**What to do:** Read through the lines below for the string "command" and copy each one that has it.

-- Records follows --

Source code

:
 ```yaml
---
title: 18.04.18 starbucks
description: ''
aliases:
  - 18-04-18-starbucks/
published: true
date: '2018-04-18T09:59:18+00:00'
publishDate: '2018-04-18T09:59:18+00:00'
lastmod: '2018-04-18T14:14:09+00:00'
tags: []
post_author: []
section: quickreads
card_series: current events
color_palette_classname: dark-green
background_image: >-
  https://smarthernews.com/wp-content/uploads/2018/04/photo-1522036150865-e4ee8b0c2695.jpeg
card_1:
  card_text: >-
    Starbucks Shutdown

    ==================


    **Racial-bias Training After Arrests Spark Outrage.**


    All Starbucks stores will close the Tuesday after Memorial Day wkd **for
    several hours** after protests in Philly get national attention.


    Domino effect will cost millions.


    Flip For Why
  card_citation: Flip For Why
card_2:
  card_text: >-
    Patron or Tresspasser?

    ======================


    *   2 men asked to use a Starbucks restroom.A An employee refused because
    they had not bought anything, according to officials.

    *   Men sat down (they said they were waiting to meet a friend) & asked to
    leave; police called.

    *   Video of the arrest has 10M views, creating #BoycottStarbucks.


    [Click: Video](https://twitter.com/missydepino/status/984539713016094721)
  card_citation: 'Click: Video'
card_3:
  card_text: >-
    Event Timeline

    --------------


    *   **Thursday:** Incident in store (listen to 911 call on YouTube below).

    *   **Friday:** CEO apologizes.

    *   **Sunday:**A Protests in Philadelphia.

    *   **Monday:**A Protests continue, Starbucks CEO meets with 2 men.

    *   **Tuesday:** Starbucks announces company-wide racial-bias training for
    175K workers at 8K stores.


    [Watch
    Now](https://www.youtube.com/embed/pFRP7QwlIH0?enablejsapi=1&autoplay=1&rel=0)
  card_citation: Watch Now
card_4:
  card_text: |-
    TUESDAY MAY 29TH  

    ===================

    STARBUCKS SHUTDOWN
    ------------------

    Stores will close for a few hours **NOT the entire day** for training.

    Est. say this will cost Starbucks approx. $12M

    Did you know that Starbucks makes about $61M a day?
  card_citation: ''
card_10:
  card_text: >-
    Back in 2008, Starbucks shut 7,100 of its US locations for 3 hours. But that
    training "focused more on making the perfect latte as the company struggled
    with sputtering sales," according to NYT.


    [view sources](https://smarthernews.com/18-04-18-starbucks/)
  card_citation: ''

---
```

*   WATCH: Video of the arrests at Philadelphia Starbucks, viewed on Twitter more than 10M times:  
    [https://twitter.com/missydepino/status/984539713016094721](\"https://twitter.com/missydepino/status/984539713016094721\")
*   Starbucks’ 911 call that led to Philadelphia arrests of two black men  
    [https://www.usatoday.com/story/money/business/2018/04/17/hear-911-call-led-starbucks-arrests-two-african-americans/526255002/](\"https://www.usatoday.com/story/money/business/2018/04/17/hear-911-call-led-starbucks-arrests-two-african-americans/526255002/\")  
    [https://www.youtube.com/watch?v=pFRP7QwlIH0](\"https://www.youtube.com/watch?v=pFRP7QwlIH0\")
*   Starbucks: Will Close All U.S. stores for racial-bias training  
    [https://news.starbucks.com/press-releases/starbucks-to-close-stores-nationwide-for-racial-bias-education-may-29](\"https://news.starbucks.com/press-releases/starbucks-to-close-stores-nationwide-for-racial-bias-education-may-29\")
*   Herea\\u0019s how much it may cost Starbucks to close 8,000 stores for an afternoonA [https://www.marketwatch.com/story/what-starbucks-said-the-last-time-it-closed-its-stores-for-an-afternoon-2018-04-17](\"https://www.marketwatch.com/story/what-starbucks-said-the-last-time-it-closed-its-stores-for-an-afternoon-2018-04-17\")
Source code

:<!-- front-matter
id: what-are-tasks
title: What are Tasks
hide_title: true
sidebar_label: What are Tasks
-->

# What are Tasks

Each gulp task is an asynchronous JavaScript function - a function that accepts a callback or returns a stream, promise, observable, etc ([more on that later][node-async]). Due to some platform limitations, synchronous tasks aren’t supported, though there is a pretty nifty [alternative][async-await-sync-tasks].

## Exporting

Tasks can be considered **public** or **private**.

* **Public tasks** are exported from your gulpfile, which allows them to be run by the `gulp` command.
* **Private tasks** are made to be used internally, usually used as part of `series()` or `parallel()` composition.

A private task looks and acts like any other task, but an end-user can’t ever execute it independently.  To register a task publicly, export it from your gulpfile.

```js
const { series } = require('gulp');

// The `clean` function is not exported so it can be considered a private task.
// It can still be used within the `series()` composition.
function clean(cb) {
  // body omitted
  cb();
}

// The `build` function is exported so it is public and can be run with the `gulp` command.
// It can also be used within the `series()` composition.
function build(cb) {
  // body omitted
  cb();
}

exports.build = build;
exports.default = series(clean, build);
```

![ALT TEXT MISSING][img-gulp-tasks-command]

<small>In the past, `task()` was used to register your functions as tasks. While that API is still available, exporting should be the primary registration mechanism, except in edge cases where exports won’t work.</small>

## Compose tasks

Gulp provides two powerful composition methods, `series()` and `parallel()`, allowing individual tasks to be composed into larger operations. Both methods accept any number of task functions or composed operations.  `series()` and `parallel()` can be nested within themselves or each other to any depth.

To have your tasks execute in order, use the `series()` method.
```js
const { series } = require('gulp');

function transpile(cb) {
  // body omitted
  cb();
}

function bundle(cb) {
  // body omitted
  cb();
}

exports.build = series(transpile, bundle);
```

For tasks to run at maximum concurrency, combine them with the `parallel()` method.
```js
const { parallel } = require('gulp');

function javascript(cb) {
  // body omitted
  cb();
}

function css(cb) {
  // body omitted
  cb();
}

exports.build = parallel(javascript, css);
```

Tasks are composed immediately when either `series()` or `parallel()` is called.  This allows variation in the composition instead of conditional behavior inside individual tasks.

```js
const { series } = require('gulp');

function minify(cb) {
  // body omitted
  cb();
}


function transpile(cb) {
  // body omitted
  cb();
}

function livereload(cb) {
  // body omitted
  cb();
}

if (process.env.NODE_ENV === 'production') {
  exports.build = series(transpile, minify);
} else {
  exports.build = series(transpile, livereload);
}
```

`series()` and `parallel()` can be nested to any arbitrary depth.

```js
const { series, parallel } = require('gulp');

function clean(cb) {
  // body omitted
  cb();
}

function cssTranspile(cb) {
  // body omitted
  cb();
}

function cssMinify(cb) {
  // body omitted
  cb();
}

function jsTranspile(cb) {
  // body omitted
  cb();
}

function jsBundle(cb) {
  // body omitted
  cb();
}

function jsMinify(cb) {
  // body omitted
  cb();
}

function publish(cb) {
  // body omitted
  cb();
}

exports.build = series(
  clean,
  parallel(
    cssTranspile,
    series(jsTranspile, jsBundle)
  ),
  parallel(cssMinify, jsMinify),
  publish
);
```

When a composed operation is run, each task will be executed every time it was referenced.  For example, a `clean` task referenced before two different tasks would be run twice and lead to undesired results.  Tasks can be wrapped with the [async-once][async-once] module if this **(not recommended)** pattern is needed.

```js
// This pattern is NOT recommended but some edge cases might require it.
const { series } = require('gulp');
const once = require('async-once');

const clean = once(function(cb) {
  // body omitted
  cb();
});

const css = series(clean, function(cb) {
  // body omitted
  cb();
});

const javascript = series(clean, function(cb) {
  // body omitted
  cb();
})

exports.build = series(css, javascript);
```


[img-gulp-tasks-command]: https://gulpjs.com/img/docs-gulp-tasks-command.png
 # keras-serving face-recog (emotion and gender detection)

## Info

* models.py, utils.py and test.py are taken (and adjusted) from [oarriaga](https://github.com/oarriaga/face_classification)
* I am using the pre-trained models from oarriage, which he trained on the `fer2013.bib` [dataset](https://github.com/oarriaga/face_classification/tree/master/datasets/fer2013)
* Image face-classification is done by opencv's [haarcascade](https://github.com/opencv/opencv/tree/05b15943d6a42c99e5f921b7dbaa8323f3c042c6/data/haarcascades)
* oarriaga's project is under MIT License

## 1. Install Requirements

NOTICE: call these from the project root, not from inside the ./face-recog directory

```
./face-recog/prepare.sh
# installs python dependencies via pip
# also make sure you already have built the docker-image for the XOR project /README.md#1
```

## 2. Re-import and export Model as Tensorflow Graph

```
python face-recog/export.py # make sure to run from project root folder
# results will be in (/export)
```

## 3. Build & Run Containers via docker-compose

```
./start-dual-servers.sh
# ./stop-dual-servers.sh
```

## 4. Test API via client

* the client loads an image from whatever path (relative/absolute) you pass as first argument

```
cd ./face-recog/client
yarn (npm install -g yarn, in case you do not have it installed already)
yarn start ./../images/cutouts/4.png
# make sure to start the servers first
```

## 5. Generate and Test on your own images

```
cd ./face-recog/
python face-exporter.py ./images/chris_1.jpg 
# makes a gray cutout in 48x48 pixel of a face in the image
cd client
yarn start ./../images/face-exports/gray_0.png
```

-- Records concluded --

**Output below:**
* **Public tasks** are exported from your gulpfile, which allows them to be run by the `gulp` command.
// The `build` function is exported so it is public and can be run with the `gulp` command.
![ALT TEXT MISSING][img-gulp-tasks-command]
[img-gulp-tasks-command]: https://gulpjs.com/img/docs-gulp-tasks-command.png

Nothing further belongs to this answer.